Collected data:
####

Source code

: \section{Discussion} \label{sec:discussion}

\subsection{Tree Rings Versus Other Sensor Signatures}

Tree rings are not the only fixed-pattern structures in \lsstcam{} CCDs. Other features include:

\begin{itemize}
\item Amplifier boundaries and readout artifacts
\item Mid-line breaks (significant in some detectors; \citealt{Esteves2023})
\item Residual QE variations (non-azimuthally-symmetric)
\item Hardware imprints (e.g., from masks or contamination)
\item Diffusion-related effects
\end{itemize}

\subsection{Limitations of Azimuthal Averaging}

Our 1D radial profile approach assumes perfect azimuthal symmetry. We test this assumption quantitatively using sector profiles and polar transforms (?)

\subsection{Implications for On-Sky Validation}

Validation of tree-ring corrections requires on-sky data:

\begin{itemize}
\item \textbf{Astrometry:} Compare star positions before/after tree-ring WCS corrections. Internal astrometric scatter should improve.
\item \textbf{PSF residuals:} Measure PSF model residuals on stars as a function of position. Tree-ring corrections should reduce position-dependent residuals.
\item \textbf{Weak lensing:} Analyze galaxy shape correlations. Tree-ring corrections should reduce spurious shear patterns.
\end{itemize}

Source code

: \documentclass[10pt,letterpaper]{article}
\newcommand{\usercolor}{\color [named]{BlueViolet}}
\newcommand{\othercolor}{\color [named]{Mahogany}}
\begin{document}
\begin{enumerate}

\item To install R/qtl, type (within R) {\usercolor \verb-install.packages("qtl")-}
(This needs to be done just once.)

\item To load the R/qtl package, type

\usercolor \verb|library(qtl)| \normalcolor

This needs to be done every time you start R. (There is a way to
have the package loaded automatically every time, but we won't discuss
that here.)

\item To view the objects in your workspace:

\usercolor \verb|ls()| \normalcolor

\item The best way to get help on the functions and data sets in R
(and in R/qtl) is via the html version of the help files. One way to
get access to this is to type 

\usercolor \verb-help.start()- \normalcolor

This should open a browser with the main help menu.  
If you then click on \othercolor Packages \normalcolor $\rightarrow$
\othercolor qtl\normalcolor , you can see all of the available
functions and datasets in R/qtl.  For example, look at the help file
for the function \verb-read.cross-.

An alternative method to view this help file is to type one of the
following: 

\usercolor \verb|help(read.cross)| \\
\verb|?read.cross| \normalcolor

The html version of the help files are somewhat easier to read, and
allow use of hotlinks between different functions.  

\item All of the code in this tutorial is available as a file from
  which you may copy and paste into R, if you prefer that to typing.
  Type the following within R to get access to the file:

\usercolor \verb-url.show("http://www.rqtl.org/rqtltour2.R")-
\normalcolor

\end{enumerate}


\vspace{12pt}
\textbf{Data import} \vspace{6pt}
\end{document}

####

**EXERCISE**
The lines above, from the first through the one containing "and readout artifacts", must be restated word for word, with nothing added.

**RESULT**
Source code

: \section{Discussion} \label{sec:discussion}

\subsection{Tree Rings Versus Other Sensor Signatures}

Tree rings are not the only fixed-pattern structures in \lsstcam{} CCDs. Other features include:

\begin{itemize}
\item Amplifier boundaries and readout artifacts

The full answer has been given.